*SUPPLIED DATA*:

* * * * * * *

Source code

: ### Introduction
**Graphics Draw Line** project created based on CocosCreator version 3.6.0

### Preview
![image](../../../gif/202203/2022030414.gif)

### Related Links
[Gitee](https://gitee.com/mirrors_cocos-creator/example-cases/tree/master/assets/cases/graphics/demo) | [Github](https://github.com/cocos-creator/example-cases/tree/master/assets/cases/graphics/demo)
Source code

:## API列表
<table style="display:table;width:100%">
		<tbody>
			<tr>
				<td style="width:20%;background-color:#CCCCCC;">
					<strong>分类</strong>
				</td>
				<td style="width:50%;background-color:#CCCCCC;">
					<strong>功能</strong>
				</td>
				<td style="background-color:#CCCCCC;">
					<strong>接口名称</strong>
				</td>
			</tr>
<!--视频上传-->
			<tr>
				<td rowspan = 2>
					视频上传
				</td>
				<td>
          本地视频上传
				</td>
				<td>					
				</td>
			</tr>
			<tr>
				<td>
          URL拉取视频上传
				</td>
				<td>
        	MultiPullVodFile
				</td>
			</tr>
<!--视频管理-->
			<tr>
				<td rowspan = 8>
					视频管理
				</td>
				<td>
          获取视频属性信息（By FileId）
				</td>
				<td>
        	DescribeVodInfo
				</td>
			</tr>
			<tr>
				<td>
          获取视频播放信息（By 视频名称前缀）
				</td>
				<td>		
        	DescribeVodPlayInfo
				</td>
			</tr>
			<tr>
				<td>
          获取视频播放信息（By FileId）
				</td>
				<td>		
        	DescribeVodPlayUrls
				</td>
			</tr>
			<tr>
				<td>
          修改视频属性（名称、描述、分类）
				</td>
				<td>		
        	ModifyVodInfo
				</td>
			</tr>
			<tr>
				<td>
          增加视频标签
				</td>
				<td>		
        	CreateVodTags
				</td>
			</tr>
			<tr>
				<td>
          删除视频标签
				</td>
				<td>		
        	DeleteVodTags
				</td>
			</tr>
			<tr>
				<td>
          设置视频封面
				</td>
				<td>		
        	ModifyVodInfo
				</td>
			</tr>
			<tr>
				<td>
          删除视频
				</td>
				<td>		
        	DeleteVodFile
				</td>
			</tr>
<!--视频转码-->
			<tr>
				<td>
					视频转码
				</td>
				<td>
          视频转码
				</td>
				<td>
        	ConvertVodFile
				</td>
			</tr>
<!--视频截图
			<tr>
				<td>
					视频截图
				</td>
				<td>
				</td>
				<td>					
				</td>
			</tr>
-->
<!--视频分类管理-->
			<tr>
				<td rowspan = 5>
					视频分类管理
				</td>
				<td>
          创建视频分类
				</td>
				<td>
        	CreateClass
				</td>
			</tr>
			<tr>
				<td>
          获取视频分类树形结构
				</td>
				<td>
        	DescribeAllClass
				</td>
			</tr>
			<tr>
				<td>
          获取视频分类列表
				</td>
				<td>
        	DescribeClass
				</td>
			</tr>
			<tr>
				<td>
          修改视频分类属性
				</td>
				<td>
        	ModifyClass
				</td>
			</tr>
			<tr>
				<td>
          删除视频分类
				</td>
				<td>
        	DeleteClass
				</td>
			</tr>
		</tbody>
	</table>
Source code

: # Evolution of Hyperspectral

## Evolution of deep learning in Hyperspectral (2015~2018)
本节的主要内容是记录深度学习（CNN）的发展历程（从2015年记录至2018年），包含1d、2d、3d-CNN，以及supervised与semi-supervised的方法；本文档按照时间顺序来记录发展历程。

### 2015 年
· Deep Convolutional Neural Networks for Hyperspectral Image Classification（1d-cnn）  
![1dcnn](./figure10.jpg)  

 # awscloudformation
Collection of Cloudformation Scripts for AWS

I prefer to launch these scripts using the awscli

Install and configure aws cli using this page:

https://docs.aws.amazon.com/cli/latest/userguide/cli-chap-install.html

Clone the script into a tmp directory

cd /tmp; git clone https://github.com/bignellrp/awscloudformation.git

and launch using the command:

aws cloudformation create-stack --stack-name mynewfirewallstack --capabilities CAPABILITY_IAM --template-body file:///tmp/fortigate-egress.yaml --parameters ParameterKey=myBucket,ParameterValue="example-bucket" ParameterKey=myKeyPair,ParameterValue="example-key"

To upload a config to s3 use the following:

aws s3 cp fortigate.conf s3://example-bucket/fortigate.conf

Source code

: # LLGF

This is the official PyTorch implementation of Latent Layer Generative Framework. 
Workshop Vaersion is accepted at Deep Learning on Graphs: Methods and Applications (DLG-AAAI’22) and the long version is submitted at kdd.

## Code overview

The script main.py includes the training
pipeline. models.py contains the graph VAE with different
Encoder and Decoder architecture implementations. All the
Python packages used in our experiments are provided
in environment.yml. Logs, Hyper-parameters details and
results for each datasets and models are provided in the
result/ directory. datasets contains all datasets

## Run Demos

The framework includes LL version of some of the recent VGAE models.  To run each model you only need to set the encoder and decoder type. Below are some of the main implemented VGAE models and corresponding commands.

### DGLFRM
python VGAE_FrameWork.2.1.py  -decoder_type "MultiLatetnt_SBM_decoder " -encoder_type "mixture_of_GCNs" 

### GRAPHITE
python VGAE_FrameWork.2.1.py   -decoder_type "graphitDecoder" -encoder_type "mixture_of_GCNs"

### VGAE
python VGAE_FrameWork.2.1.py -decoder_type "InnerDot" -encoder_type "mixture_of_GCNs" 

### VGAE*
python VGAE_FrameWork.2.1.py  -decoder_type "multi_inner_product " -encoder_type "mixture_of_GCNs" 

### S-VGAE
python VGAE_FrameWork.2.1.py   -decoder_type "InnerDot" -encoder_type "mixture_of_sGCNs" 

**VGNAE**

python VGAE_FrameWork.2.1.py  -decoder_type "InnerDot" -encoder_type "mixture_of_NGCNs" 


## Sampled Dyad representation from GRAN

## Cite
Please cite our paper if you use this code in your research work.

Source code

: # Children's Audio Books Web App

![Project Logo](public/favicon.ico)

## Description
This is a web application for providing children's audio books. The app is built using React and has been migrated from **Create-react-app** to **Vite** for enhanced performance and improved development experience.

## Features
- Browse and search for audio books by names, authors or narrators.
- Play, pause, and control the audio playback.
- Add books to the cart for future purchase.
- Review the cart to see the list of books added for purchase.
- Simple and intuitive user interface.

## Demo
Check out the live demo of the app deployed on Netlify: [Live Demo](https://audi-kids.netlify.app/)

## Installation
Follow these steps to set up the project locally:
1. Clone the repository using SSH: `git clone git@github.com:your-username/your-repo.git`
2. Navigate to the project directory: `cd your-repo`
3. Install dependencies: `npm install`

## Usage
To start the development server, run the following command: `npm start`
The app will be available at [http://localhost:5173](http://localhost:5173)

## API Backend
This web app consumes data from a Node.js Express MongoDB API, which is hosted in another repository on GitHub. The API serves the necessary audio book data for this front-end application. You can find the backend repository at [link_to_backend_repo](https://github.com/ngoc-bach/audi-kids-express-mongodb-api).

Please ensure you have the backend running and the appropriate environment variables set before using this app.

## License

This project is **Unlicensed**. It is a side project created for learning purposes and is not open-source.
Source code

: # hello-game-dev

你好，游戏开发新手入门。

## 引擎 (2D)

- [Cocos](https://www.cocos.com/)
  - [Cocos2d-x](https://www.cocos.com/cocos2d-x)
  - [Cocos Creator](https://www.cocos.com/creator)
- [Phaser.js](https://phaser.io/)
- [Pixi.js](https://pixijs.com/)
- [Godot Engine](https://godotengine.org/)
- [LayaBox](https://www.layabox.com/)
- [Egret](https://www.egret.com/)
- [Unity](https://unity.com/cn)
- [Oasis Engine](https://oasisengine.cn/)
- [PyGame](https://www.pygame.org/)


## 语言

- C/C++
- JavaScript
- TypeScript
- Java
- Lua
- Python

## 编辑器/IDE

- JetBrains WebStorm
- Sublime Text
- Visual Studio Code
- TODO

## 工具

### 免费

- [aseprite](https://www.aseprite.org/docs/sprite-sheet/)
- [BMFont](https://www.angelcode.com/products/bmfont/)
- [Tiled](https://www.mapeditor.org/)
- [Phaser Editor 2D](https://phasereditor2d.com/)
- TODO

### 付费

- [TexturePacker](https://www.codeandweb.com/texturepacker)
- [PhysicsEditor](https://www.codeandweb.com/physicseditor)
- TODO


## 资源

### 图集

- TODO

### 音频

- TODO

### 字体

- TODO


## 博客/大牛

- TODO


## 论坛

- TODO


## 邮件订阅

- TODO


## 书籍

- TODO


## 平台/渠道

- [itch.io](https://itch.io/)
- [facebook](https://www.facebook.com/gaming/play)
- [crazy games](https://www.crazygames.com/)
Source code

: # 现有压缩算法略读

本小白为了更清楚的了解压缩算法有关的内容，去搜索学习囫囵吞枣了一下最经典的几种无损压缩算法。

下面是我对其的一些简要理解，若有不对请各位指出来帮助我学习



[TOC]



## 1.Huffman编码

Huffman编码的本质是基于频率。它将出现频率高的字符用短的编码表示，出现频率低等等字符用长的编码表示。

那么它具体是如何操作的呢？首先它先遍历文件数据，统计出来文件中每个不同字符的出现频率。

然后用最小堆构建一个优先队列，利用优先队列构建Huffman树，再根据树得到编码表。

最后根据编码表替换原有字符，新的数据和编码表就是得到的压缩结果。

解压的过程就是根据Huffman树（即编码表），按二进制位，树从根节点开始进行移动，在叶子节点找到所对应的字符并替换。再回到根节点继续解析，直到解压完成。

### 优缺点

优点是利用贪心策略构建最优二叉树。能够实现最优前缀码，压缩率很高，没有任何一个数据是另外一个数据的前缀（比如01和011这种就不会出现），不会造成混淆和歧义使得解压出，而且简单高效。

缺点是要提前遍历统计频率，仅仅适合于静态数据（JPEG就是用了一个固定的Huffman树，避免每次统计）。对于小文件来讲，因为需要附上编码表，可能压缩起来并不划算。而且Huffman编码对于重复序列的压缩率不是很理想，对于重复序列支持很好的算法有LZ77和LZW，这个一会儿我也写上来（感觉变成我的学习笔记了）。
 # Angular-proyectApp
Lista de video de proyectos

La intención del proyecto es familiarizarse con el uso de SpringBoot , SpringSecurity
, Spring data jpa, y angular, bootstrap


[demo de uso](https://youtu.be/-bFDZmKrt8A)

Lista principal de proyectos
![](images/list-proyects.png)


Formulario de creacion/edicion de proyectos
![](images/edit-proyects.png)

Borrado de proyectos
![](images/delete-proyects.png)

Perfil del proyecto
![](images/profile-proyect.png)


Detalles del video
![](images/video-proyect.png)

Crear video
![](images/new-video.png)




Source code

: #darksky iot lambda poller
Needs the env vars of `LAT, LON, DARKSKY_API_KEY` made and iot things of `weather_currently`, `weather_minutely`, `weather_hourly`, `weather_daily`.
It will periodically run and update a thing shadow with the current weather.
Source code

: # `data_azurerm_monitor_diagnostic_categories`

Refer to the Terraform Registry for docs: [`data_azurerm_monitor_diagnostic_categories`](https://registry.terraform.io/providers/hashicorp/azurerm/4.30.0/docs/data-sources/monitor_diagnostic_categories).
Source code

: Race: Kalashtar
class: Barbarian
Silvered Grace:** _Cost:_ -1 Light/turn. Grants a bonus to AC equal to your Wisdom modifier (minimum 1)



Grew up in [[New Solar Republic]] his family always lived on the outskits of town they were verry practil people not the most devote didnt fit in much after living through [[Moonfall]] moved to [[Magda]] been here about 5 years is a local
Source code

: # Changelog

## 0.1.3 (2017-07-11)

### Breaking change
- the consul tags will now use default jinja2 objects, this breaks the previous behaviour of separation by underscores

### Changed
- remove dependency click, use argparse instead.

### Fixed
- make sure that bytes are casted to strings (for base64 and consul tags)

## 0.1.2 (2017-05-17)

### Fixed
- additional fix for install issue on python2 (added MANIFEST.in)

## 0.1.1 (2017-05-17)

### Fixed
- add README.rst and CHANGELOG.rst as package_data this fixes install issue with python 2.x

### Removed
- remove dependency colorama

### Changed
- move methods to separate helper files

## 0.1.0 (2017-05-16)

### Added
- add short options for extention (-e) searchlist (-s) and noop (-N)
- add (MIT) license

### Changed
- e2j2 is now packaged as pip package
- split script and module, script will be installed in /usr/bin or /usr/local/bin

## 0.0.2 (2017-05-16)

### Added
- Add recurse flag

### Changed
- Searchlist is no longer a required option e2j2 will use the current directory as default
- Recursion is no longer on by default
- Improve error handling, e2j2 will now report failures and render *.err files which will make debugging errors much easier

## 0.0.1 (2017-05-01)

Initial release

* * * * * * *

*WHAT YOU ARE ASKED TO DO*: Scan the material above. Return every line containing the string "launch".

*SOLUTION TO THE PROBLEM*:
I prefer to launch these scripts using the awscli
and launch using the command:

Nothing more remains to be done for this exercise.